'''

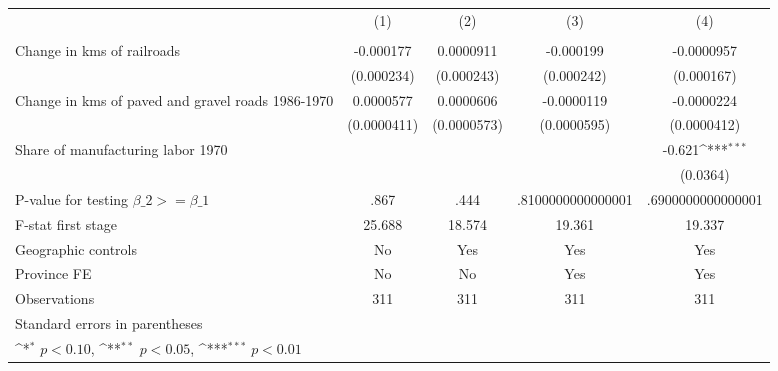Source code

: {
\def\sym#1{\ifmmode^{#1}\else\(^{#1}\)\fi}
\begin{tabular}{l*{4}{c}}
\hline\hline
                &\multicolumn{1}{c}{(1)}&\multicolumn{1}{c}{(2)}&\multicolumn{1}{c}{(3)}&\multicolumn{1}{c}{(4)}\\
                &\multicolumn{1}{c}{}&\multicolumn{1}{c}{}&\multicolumn{1}{c}{}&\multicolumn{1}{c}{}\\
\hline
Change in kms of railroads&-0.000177         &0.0000911         &-0.000199         &-0.0000957         \\
                &(0.000234)         &(0.000243)         &(0.000242)         &(0.000167)         \\
[1em]
Change in kms of paved and gravel roads 1986-1970&0.0000577         &0.0000606         &-0.0000119         &-0.0000224         \\
                &(0.0000411)         &(0.0000573)         &(0.0000595)         &(0.0000412)         \\
[1em]
Share of manufacturing labor 1970&                  &                  &                  &   -0.621\sym{***}\\
                &                  &                  &                  & (0.0364)         \\
\hline
P-value for testing $\beta\_{2} >= \beta\_{1}$&     .867         &     .444         &.8100000000000001         &.6900000000000001         \\
F-stat first stage&   25.688         &   18.574         &   19.361         &   19.337         \\
Geographic controls&       No         &      Yes         &      Yes         &      Yes         \\
Province FE     &       No         &       No         &      Yes         &      Yes         \\
Observations    &      311         &      311         &      311         &      311         \\
\hline\hline
\multicolumn{5}{l}{\footnotesize Standard errors in parentheses}\\
\multicolumn{5}{l}{\footnotesize \sym{*} \(p<0.10\), \sym{**} \(p<0.05\), \sym{***} \(p<0.01\)}\\
\end{tabular}
}
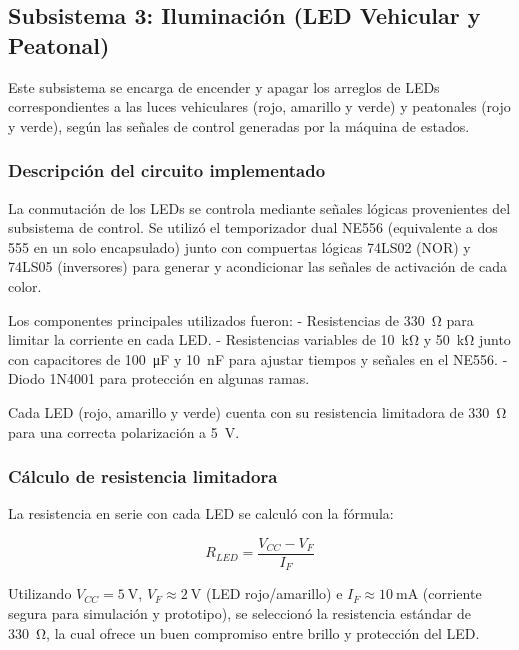\documentclass[10pt,onecolumn]{IEEEtran}
\begin{document}
\subsection{Subsistema 3: Iluminación (LED Vehicular y Peatonal)}
\label{subsec:leds}

Este subsistema se encarga de encender y apagar los arreglos de LEDs correspondientes a las luces vehiculares (rojo, amarillo y verde) y peatonales (rojo y verde), según las señales de control generadas por la máquina de estados.

\subsubsection{Descripción del circuito implementado}

La conmutación de los LEDs se controla mediante señales lógicas provenientes del subsistema de control. Se utilizó el temporizador dual NE556 (equivalente a dos 555 en un solo encapsulado) junto con compuertas lógicas 74LS02 (NOR) y 74LS05 (inversores) para generar y acondicionar las señales de activación de cada color.

Los componentes principales utilizados fueron:
- Resistencias de \SI{330}{\ohm} para limitar la corriente en cada LED.
- Resistencias variables de \SI{10}{\kilo\ohm} y \SI{50}{\kilo\ohm} junto con capacitores de \SI{100}{\micro\farad} y \SI{10}{\nano\farad} para ajustar tiempos y señales en el NE556.
- Diodo 1N4001 para protección en algunas ramas.

Cada LED (rojo, amarillo y verde) cuenta con su resistencia limitadora de \SI{330}{\ohm} para una correcta polarización a \SI{5}{\volt}.

\subsubsection{Cálculo de resistencia limitadora}

La resistencia en serie con cada LED se calculó con la fórmula:

\begin{equation}
R_{LED} = \frac{V_{CC} - V_F}{I_F}
\end{equation}

Utilizando $V_{CC} = \SI{5}{\volt}$, $V_F \approx \SI{2}{\volt}$ (LED rojo/amarillo) e $I_F \approx \SI{10}{\milli\ampere}$ (corriente segura para simulación y prototipo), se seleccionó la resistencia estándar de \SI{330}{\ohm}, la cual ofrece un buen compromiso entre brillo y protección del LED.
\end{document}

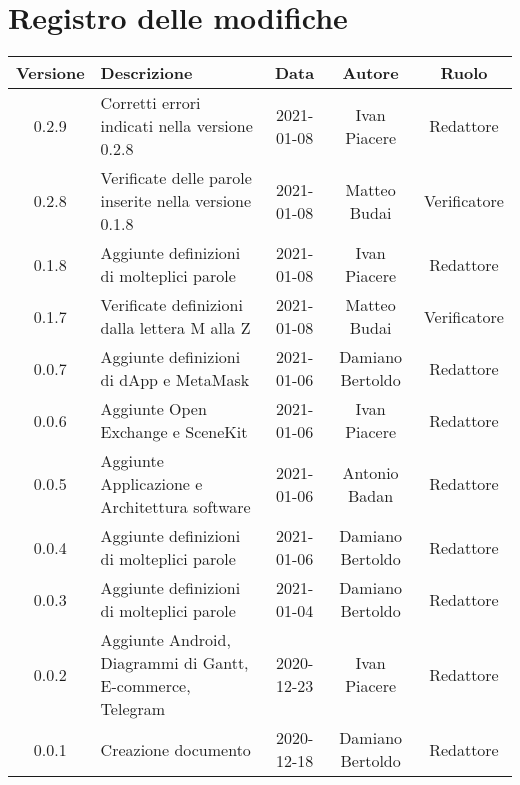 \section*{Registro delle modifiche}

\begin{center}
	\begin{longtable}{|c|p{5cm}|c|c|c|}
	\hline
	\rowcolor{lighter-grayer}
	\textbf{Versione} & \textbf{Descrizione} & \textbf{Data} & \textbf{Autore} & \textbf{Ruolo} \\
	\hline
	\endfirsthead

	0.2.9 & Corretti errori indicati nella versione 0.2.8 & 2021-01-08 & Ivan Piacere & Redattore \\
	\hline
	0.2.8 & Verificate delle parole inserite nella versione 0.1.8 & 2021-01-08 & Matteo Budai & Verificatore \\
	\hline
	0.1.8 & Aggiunte definizioni di molteplici parole & 2021-01-08 & Ivan Piacere & Redattore \\
	\hline
	0.1.7 & Verificate definizioni dalla lettera M alla Z & 2021-01-08 & Matteo Budai & Verificatore \\
	\hline
	0.0.7 & Aggiunte definizioni di dApp e MetaMask & 2021-01-06 & Damiano Bertoldo & Redattore \\
	\hline
	0.0.6 & Aggiunte Open Exchange e SceneKit & 2021-01-06 & Ivan Piacere & Redattore \\
	\hline
	0.0.5 & Aggiunte Applicazione e Architettura software & 2021-01-06 & Antonio Badan & Redattore \\
	\hline
	0.0.4 & Aggiunte definizioni di molteplici parole & 2021-01-06 & Damiano Bertoldo & Redattore \\
	\hline
	0.0.3 & Aggiunte definizioni di molteplici parole & 2021-01-04 & Damiano Bertoldo & Redattore \\
	\hline
	0.0.2 & Aggiunte Android, Diagrammi di Gantt, E-commerce, Telegram & 2020-12-23 & Ivan Piacere & Redattore \\
	\hline
	0.0.1 & Creazione documento & 2020-12-18 & Damiano Bertoldo & Redattore \\
	\hline

	\end{longtable}
\end{center}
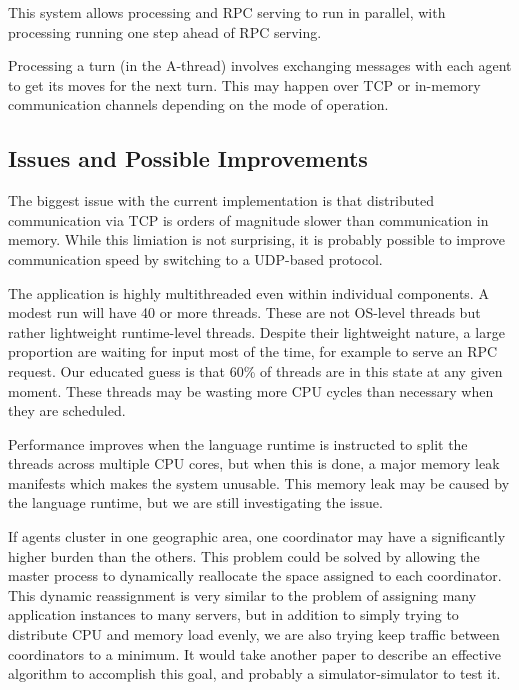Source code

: This system allows processing and RPC serving to run in parallel, with processing running one step
ahead of RPC serving.

Processing a turn (in the A-thread) involves exchanging messages with each agent to get its moves
for the next turn. This may happen over TCP or in-memory communication channels depending on the
mode of operation.

\subsection{Issues and Possible Improvements}

The biggest issue with the current implementation is that distributed communication via TCP is
orders of magnitude slower than communication in memory. While this limiation is not surprising, it
is probably possible to improve communication speed by switching to a UDP-based protocol.

The application is highly multithreaded even within individual components. A modest run will have 40
or more threads. These are not OS-level threads but rather lightweight runtime-level threads.
Despite their lightweight nature, a large proportion are waiting for input most of the time, for
example to serve an RPC request. Our educated guess is that 60\% of threads are in this state at any
given moment. These threads may be wasting more CPU cycles than necessary when they are scheduled.

Performance improves when the language runtime is instructed to split the threads across multiple
CPU cores, but when this is done, a major memory leak manifests which makes the system unusable.
This memory leak may be caused by the language runtime, but we are still investigating the issue.

If agents cluster in one geographic area, one coordinator may have a significantly higher burden
than the others. This problem could be solved by allowing the master process to dynamically
reallocate the space assigned to each coordinator. This dynamic reassignment is very similar
to the problem of assigning many application instances to many servers, but in addition to simply
trying to distribute CPU and memory load evenly, we are also trying keep traffic between coordinators to a minimum. It would take another paper to describe an effective algorithm to accomplish this goal, and probably a simulator-simulator to test it.
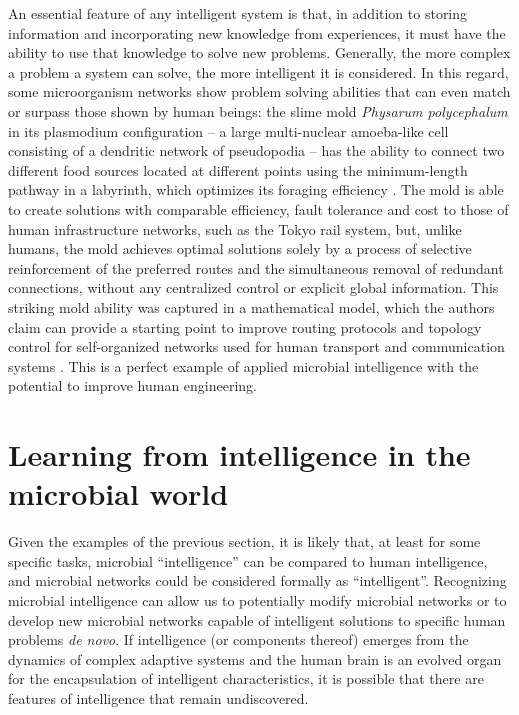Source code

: An essential feature of any intelligent system is that, in addition to storing information and incorporating new knowledge from experiences, it must have the ability to use that knowledge to solve new problems. Generally, the more complex a problem a system can solve, the more intelligent it is considered. In this regard, some microorganism networks show problem solving abilities that can even match or surpass those shown by human beings: the slime mold \textit{Physarum polycephalum} in its plasmodium configuration – a large multi-nuclear amoeba-like cell consisting of a dendritic network of pseudopodia – has the ability to connect two different food sources located at different points using the minimum-length pathway in a labyrinth, which optimizes its foraging efficiency \cite{nakagaki_interaction_2000}. The mold is able to create solutions with comparable efficiency, fault tolerance and cost to those of human infrastructure networks, such as the Tokyo rail system, but, unlike humans, the mold achieves optimal solutions solely by a process of selective reinforcement of the preferred routes and the simultaneous removal of redundant connections, without any centralized control or explicit global information. This striking mold ability was captured in a mathematical model, which the authors claim can provide a starting point to improve routing protocols and topology control for self-organized networks used for human transport and communication systems \cite{atsushi_tero_method_2010}. This is a perfect example of applied microbial intelligence with the potential to improve human engineering.

\section{Learning from intelligence in the microbial world}

Given the examples of the previous section, it is likely that, at least for some specific tasks, microbial ``intelligence'' can be compared to human intelligence, and microbial networks could be considered formally as ``intelligent''. Recognizing microbial intelligence can allow us to potentially modify microbial networks or to develop new microbial networks capable of intelligent solutions to specific human problems \textit{de novo}. If intelligence (or components thereof) emerges from the dynamics of complex adaptive systems and the human brain is an evolved organ for the encapsulation of intelligent characteristics, it is possible that there are features of intelligence that remain undiscovered.

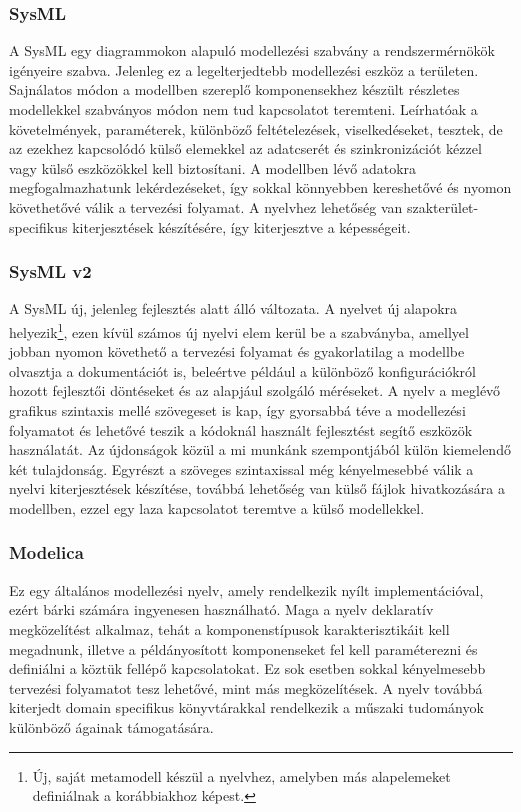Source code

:         \subsubsection{SysML}
        A SysML egy diagrammokon alapuló modellezési szabvány a rendszermérnökök igényeire szabva.
        Jelenleg ez a legelterjedtebb modellezési eszköz a területen. Sajnálatos módon a modellben szereplő
        komponensekhez készült részletes modellekkel szabványos módon nem tud kapcsolatot teremteni.
        Leírhatóak a követelmények, paraméterek, különböző feltételezések, viselkedéseket, tesztek, de az
        ezekhez kapcsolódó külső elemekkel az adatcserét és szinkronizációt kézzel vagy külső eszközökkel
        kell biztosítani. A modellben lévő adatokra megfogalmazhatunk lekérdezéseket, így sokkal
        könnyebben kereshetővé és nyomon követhetővé válik a tervezési folyamat. A nyelvhez lehetőség van
        szakterület-specifikus kiterjesztések készítésére, így kiterjesztve a képességeit.

        \subsubsection{SysML v2}
        A SysML új, jelenleg fejlesztés alatt álló változata. A nyelvet új alapokra helyezik\footnote{Új, saját metamodell készül a nyelvhez, amelyben más alapelemeket definiálnak a korábbiakhoz képest.},
        ezen kívül számos új nyelvi elem kerül be a szabványba, amellyel jobban nyomon követhető a tervezési folyamat és
        gyakorlatilag a modellbe olvasztja a dokumentációt is, beleértve például a különböző konfigurációkról
        hozott fejlesztői döntéseket és az alapjául szolgáló méréseket. A nyelv a meglévő grafikus szintaxis
        mellé szövegeset is kap, így gyorsabbá téve a modellezési folyamatot és lehetővé teszik a kódoknál
        használt fejlesztést segítő eszközök használatát. Az újdonságok közül a mi munkánk szempontjából
        külön kiemelendő két tulajdonság. Egyrészt a szöveges szintaxissal még kényelmesebbé válik a nyelvi
        kiterjesztések készítése, továbbá lehetőség van külső fájlok hivatkozására a modellben, ezzel egy laza
        kapcsolatot teremtve a külső modellekkel.

        \subsubsection{Modelica}
        Ez egy általános modellezési nyelv, amely rendelkezik nyílt implementációval, ezért bárki számára
        ingyenesen használható. Maga a nyelv deklaratív megközelítést alkalmaz, tehát a komponenstípusok
        karakterisztikáit kell megadnunk, illetve a példányosított komponenseket fel kell paraméterezni és
        definiálni a köztük fellépő kapcsolatokat. Ez sok esetben sokkal kényelmesebb tervezési folyamatot
        tesz lehetővé, mint más megközelítések. A nyelv továbbá kiterjedt domain specifikus könyvtárakkal
        rendelkezik a műszaki tudományok különböző ágainak támogatására.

'''

TASK GOAL
Copy, exactly and only, the lines above that begin with the one containing "komponensekhez készült részletes" and finish with the one containing "ezekhez kapcsolódó külső".

SOLVED EXERCISE
        komponensekhez készült részletes modellekkel szabványos módon nem tud kapcsolatot teremteni.
        Leírhatóak a követelmények, paraméterek, különböző feltételezések, viselkedéseket, tesztek, de az
        ezekhez kapcsolódó külső elemekkel az adatcserét és szinkronizációt kézzel vagy külső eszközökkel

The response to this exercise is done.